About this task — Reproduce the section of the listing that begins at the line containing "- When screen" and finishes at the line containing "- Syntax errors". Include both end lines and nothing beyond them.

• • • •

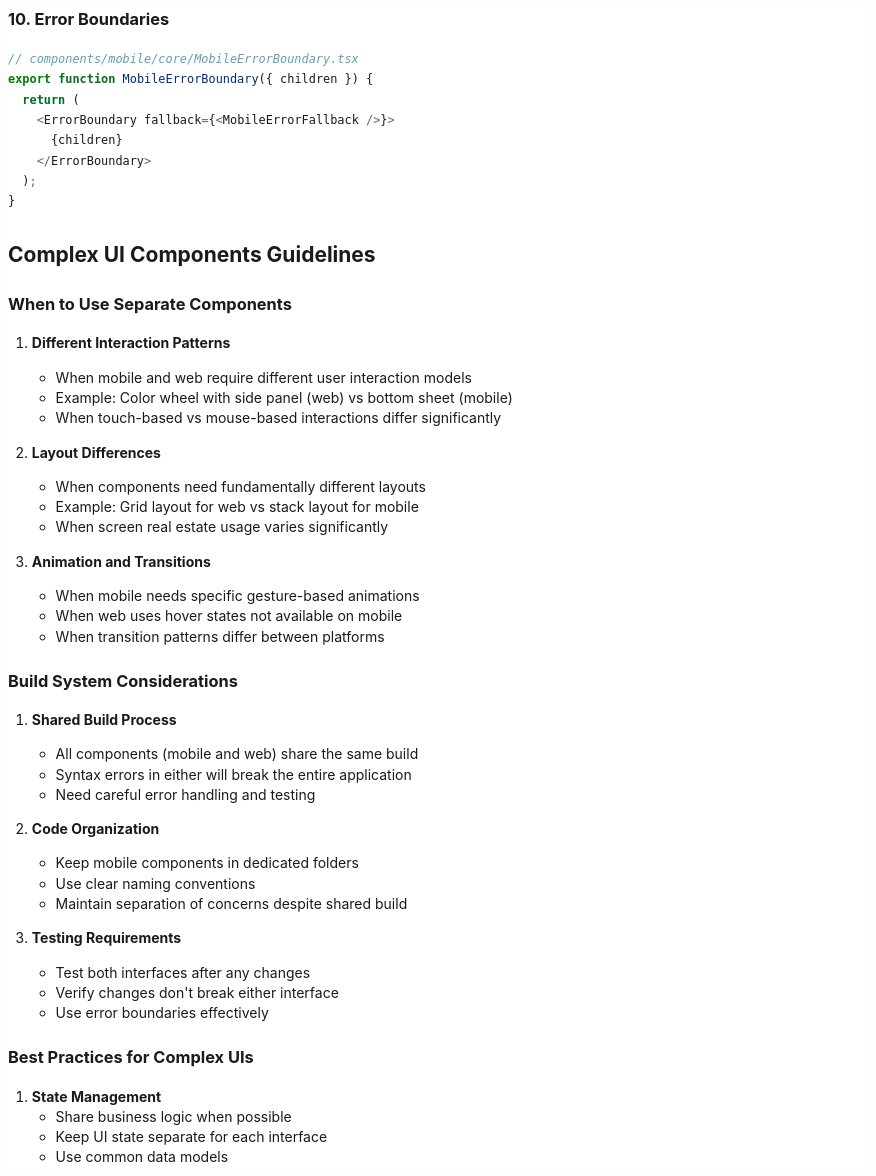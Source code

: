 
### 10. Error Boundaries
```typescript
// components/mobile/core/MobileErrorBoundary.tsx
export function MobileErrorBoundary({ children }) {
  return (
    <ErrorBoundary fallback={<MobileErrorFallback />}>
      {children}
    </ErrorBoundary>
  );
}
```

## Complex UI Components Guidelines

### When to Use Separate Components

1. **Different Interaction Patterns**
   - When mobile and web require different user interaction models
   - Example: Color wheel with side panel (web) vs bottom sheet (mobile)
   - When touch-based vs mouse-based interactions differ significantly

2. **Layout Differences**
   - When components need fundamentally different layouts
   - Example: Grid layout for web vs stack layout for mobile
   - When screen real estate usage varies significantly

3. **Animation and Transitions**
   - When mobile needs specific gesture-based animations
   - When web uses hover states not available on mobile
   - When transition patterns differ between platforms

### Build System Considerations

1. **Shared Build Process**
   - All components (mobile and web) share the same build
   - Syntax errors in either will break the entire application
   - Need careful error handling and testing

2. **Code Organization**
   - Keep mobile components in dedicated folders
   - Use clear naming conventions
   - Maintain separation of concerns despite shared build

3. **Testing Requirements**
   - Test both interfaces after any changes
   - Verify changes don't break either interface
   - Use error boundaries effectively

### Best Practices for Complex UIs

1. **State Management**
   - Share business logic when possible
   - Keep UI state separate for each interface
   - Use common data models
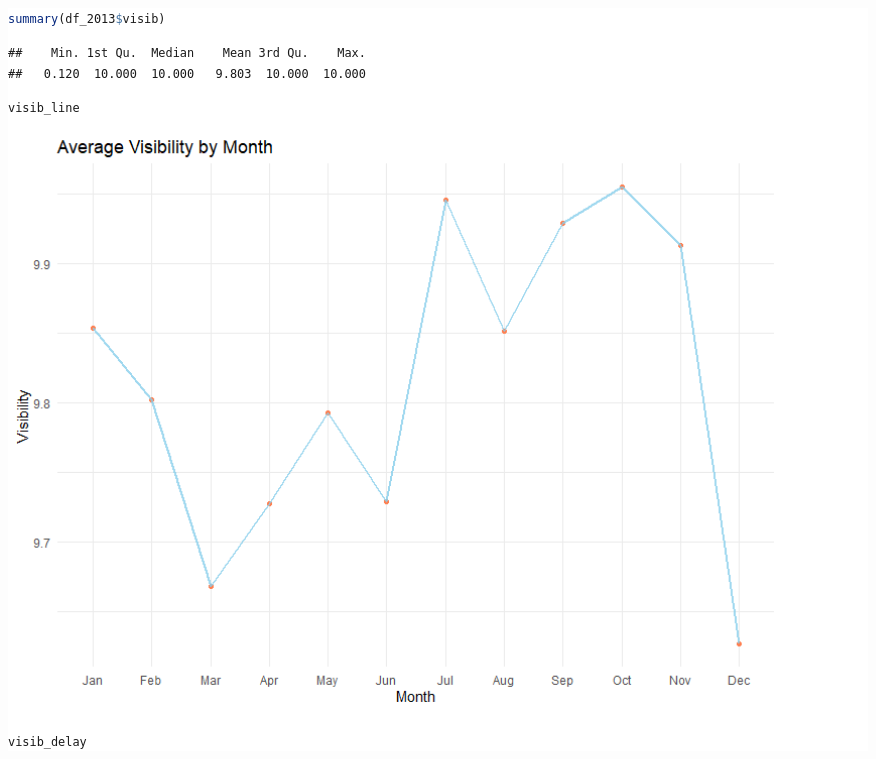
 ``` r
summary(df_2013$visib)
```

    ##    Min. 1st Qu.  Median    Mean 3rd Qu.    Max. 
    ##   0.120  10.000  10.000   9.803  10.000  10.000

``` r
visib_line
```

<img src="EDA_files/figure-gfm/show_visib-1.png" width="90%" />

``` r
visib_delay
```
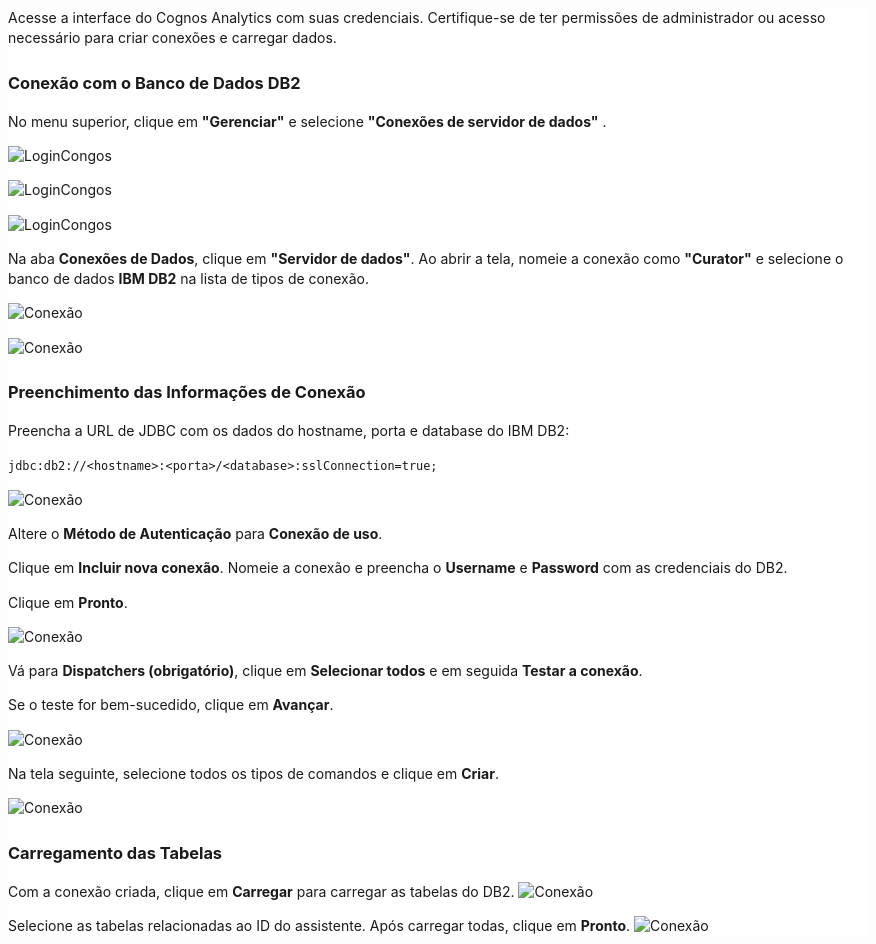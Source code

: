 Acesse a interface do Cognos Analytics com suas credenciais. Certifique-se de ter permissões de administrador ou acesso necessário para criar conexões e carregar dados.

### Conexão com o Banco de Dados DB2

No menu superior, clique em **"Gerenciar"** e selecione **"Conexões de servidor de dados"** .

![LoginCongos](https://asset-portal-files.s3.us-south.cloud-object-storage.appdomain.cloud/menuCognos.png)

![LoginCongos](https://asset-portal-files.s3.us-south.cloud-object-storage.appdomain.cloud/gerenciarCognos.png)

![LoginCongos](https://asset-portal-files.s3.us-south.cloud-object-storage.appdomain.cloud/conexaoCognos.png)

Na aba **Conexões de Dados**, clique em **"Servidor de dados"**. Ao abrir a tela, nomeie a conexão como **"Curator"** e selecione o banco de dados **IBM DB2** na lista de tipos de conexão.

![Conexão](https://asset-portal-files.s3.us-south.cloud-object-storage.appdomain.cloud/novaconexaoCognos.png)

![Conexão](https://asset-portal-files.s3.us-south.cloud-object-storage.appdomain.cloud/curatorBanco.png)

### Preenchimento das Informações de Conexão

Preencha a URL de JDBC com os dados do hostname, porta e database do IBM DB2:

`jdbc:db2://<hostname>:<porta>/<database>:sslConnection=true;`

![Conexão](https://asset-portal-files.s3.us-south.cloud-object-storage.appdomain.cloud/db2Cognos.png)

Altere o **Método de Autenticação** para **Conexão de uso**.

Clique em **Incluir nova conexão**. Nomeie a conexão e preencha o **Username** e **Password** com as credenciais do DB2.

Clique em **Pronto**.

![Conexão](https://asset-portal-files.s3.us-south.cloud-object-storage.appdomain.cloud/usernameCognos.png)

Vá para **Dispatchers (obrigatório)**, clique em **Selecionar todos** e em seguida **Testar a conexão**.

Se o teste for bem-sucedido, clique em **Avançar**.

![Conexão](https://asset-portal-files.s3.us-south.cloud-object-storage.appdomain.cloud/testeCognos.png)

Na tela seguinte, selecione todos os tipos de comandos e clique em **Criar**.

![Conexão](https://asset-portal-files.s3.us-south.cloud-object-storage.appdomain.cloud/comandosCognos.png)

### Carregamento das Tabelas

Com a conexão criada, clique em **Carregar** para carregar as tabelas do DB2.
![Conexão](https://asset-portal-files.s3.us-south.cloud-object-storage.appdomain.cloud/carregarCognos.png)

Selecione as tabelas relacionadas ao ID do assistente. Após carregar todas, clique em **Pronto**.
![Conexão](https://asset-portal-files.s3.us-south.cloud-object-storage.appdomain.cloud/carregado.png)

• • • •

Output for this task —
   - When screen real estate usage varies significantly

3. **Animation and Transitions**
   - When mobile needs specific gesture-based animations
   - When web uses hover states not available on mobile
   - When transition patterns differ between platforms

### Build System Considerations

1. **Shared Build Process**
   - All components (mobile and web) share the same build
   - Syntax errors in either will break the entire application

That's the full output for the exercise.